In-vivo: A normal volunteer was imaged during gadolinium contrast injection (gadobenate dimeglumine, Multihance; Bracco Inc, Milan, Italy) on a clinical 3T MRI system (Signa PET/MR, GE Healthcare, Waukesha, WI) using an 8-channel breast coil (GE Healthcare) for this IRB approved, HIPAA compliant study. A 3D stack-of-stars golden-angle gradient echo imaging sequence (TE/TR= 5.876/2.796 ms , FOV= 380 x 380) was used to collect 256 radial projections at each z-phase encode with matrix size 448×448×142. The time series was reconstructed with 16 projections/frame using MOCCO, resulting in 11 s temporal resolution.
Simulations: The simulated Cartesian acquisition demonstrates well-visualized structures in the breasts, however phase-ghosting due to the cardiac motion is evident in the left axilla (Figure 1) which alters the wash-out intensity in a simulated lesion in the axillary tail (Figure 2, lesion2). Using the radial acquisition at 11s temporal resolution (acceleration factor R=44) shows similar image quality in the breasts compared with the fully sampled Cartesian acquisition. Additionally, the axilla was well depicted. At higher accelerations (R=88) streaking artifacts remain despite advanced reconstruction, however, they do not produce a detrimental effect on time-signal curves, which are shown for each of the simulated lesions and reconstructions in Figure 2. Time curves from the Cartesian acquisition do not show substantial deviations from the input curves for lesions 1 and 3. However, strong signal fluctuations are observed in lesion 2 due to the cardiac ghosting.

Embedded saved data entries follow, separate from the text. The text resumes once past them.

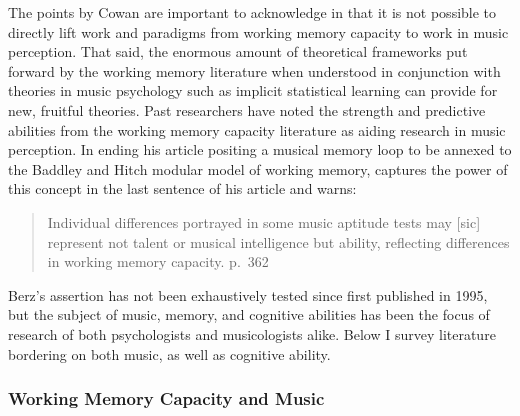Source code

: \documentclass[]{book}
\begin{document}
The points by Cowan are important to acknowledge in that it is not possible to directly lift work and paradigms from working memory capacity to work in music perception.
That said, the enormous amount of theoretical frameworks put forward by the working memory literature when understood in conjunction with theories in music psychology such as implicit statistical learning \citep{saffranStatisticalLearningTone1999} can provide for new, fruitful theories.
Past researchers have noted the strength and predictive abilities from the working memory capacity literature as aiding research in music perception.
In ending his article positing a musical memory loop to be annexed to the Baddley and Hitch modular model of working memory, \citet{berzWorkingMemoryMusic1995} captures the power of this concept in the last sentence of his article and warns:

\begin{quote}
Individual differences portrayed in some music aptitude tests may {[}sic{]} represent not talent or musical intelligence but ability, reflecting differences in working memory capacity. p.~362
\end{quote}

Berz's assertion has not been exhaustively tested since first published in 1995, but the subject of music, memory, and cognitive abilities has been the focus of research of both psychologists and musicologists alike.
Below I survey literature bordering on both music, as well as cognitive ability.

\hypertarget{working-memory-capacity-and-music}{%
\subsubsection{Working Memory Capacity and Music}\label{working-memory-capacity-and-music}}
\end{document}
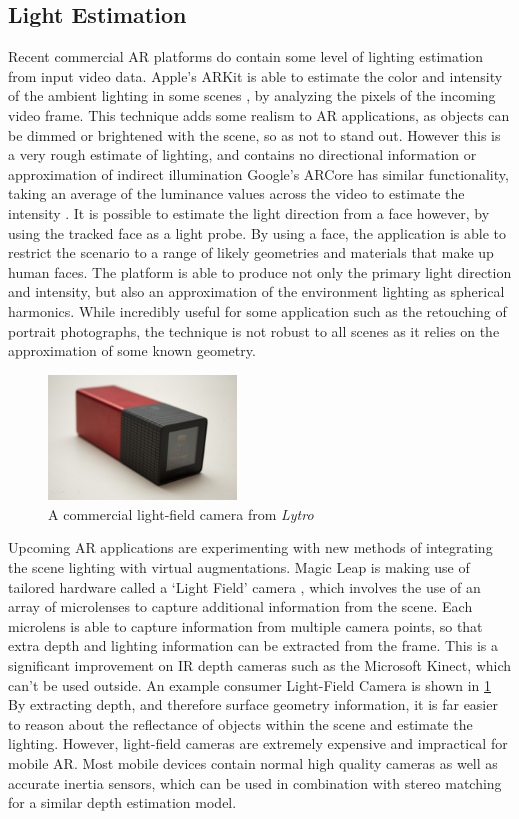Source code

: \documentclass[ %
                    author={Gavin Parker},
                supervisor={Dr. Neill Campbell},
                    degree={MEng},
                     title={Deep Learning for Illumination Estimation from Stereo Images},
                  subtitle={},
                      type={Research},
                      year={2018} ]{dissertation}
\begin{document}
\subsection{Light Estimation}
Recent commercial AR platforms do contain some level of lighting estimation from input video data. Apple's ARKit is able to estimate the color and intensity of the ambient lighting in some scenes \cite{arkit1}, by analyzing the pixels of the incoming video frame. This technique adds some realism to AR applications, as objects can be dimmed or brightened with the scene, so as not to stand out. However this is a very rough estimate of lighting, and contains no directional information or approximation of indirect illumination  Google's ARCore has similar functionality, taking an average of the luminance values across the video to estimate the intensity \cite{Debevec:1998:RSO:280814.280864}. It is possible to estimate the light direction from a face \cite{DBLP:journals/corr/abs-1803-06340} however, by using the tracked face as a light probe. By using a face, the application is able to restrict the scenario to a range of likely geometries and materials that make up human faces. The platform is able to produce not only the primary light direction and intensity, but also an approximation of the environment lighting as spherical harmonics. While incredibly useful for some application such as the retouching of portrait photographs, the technique is not robust to all scenes as it relies on the approximation of some known geometry.
\begin{figure}
\includegraphics[width=5cm]{images/lytro}
\centering
\caption{A commercial light-field camera from \textit{Lytro}}
\label{fig:lytro}
\end{figure}
\newline
Upcoming AR applications are experimenting with new methods of integrating the scene lighting with virtual augmentations. Magic Leap is making use of tailored hardware called a `Light Field' camera \cite{ng2005light}, which involves the use of an array of microlenses to capture additional information from the scene. Each microlens is able to capture information from multiple camera points, so that extra depth and lighting information can be extracted from the frame. This is a significant improvement on IR depth cameras such as the Microsoft Kinect, which can't be used outside. An example consumer Light-Field Camera is shown in \ref{fig:lytro} By extracting depth, and therefore surface geometry information, it is far easier to reason about the reflectance of objects within the scene and estimate the lighting. However, light-field cameras are extremely expensive and impractical for mobile AR. Most mobile devices contain normal high quality cameras as well as accurate inertia sensors, which can be used in combination with stereo matching for a similar depth estimation model.
\end{document}
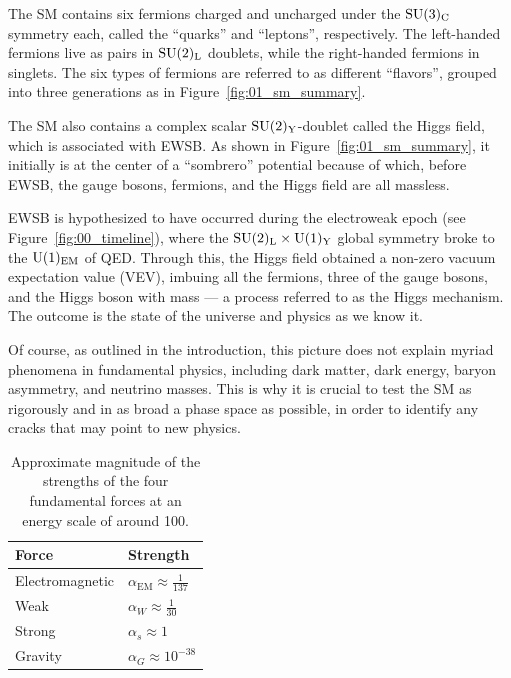 The SM contains six fermions charged and uncharged under the $\SU[3]_{\mathrm{C}}$ symmetry each, called the ``quarks'' and ``leptons'', respectively.
The left-handed fermions live as pairs in $\SU[2]_{\mathrm{L}}$ doublets, while the right-handed fermions in singlets.
The six types of fermions are referred to as different ``flavors'', grouped into three generations as in Figure~\ref{fig:01_sm_summary}.

The SM also contains a complex scalar $\SU[2]_{\mathrm{Y}}$-doublet called the Higgs field, which is associated with EWSB.
As shown in Figure~\ref{fig:01_sm_summary}, it initially is at the center of a ``sombrero'' potential because of which, before EWSB, the gauge bosons, fermions, and the Higgs field are all massless.

EWSB is hypothesized to have occurred during the electroweak epoch (see Figure~\ref{fig:00_timeline}), where the $\SU[2]_{\mathrm{L}} \times \UU[1]_{\mathrm{Y}}$ global symmetry broke to the $\UU[1]_{\mathrm{EM}}$ of QED.
Through this, the Higgs field obtained a non-zero vacuum expectation value (VEV), imbuing all the fermions, three of the gauge bosons, and the Higgs boson with mass --- a process referred to as the Higgs mechanism.
The outcome is the state of the universe and physics as we know it.

Of course, as outlined in the introduction, this picture does not explain myriad phenomena in fundamental physics, including dark matter, dark energy, baryon asymmetry, and neutrino masses.
This is why it is crucial to test the SM as rigorously and in as broad a phase space as possible, in order to identify any cracks that may point to new physics.


\begin{table}[htbp]
    \centering
	\caption{Approximate magnitude of the strengths of the four fundamental forces at an energy scale of around 100\MeV.}
	\renewcommand{\arraystretch}{1.5}
    \begin{tabular}{ll}
        \toprule
        \textbf{Force} & \textbf{Strength}\\
        \midrule
        Electromagnetic &
        $\alpha_{\mathrm{EM}} \approx \frac{1}{137}$ \\
        Weak &
        $\alpha_W \approx \frac{1}{30}$\\
        Strong &
        $\alpha_s \approx 1$\\
        Gravity &
        $\alpha_G  \approx 10^{-38}$\\
        \bottomrule
    \end{tabular}
	\label{tab:01_sm_coupling_constants}
\end{table}

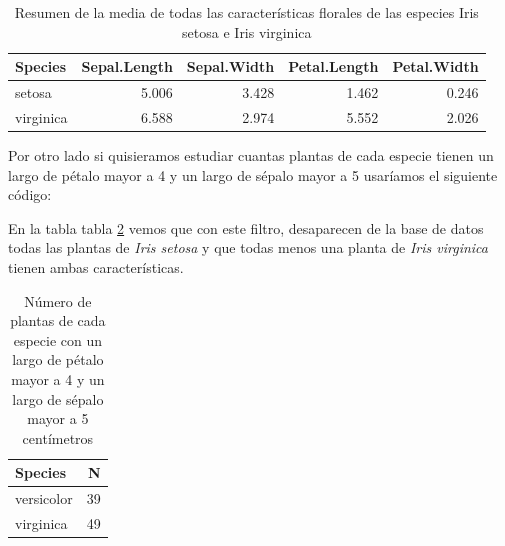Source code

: \documentclass[]{book}
\newenvironment{Shaded}{\begin{snugshade}}{\end{snugshade}}
\newcommand{\DataTypeTok}[1]{\textcolor[rgb]{0.13,0.29,0.53}{#1}}
\newcommand{\DecValTok}[1]{\textcolor[rgb]{0.00,0.00,0.81}{#1}}
\newcommand{\KeywordTok}[1]{\textcolor[rgb]{0.13,0.29,0.53}{\textbf{#1}}}
\newcommand{\NormalTok}[1]{#1}
\newcommand{\OperatorTok}[1]{\textcolor[rgb]{0.81,0.36,0.00}{\textbf{#1}}}
\newcommand{\StringTok}[1]{\textcolor[rgb]{0.31,0.60,0.02}{#1}}
\begin{document}
\begin{table}

\caption{\label{tab:MenosVersicolor}Resumen de la media de todas las características florales de las especies Iris setosa e Iris virginica}
\centering
\begin{tabular}[t]{lrrrr}
\toprule
Species & Sepal.Length & Sepal.Width & Petal.Length & Petal.Width\\
\midrule
setosa & 5.006 & 3.428 & 1.462 & 0.246\\
virginica & 6.588 & 2.974 & 5.552 & 2.026\\
\bottomrule
\end{tabular}
\end{table}

Por otro lado si quisieramos estudiar cuantas plantas de cada especie
tienen un largo de pétalo mayor a 4 y un largo de sépalo mayor a 5
usaríamos el siguiente código:

\begin{Shaded}
\end{Shaded}

En la tabla tabla \ref{tab:Numero} vemos que con este filtro,
desaparecen de la base de datos todas las plantas de \emph{Iris setosa}
y que todas menos una planta de \emph{Iris virginica} tienen ambas
características.

\begin{table}

\caption{\label{tab:Numero}Número de plantas de cada especie con un largo de pétalo mayor a 4 y un largo de sépalo mayor a 5 centímetros}
\centering
\begin{tabular}[t]{lr}
\toprule
Species & N\\
\midrule
versicolor & 39\\
virginica & 49\\
\bottomrule
\end{tabular}
\end{table}
\end{document}
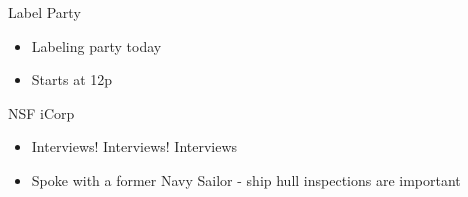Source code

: \begin{frame}{Label Party}
    \begin{itemize}
        \item Labeling party today
        \item Starts at 12p
    \end{itemize}
\end{frame}

\begin{frame}{NSF iCorp}
    \begin{itemize}
        \item Interviews! Interviews! Interviews
        \item Spoke with a former Navy Sailor - ship hull inspections are important
    \end{itemize}
\end{frame}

In-vivo: Results from the volunteer study provide visualization of the contrast kinetics without evidence of cardiac ghosting (Figure 4). Individual ROIs placed on specific tissues of interest show the ability to capture different temporal dynamics. Note there is increased streaking at the time-frame corresponding to contrast arrival and high signal present in the heart (Figure 4).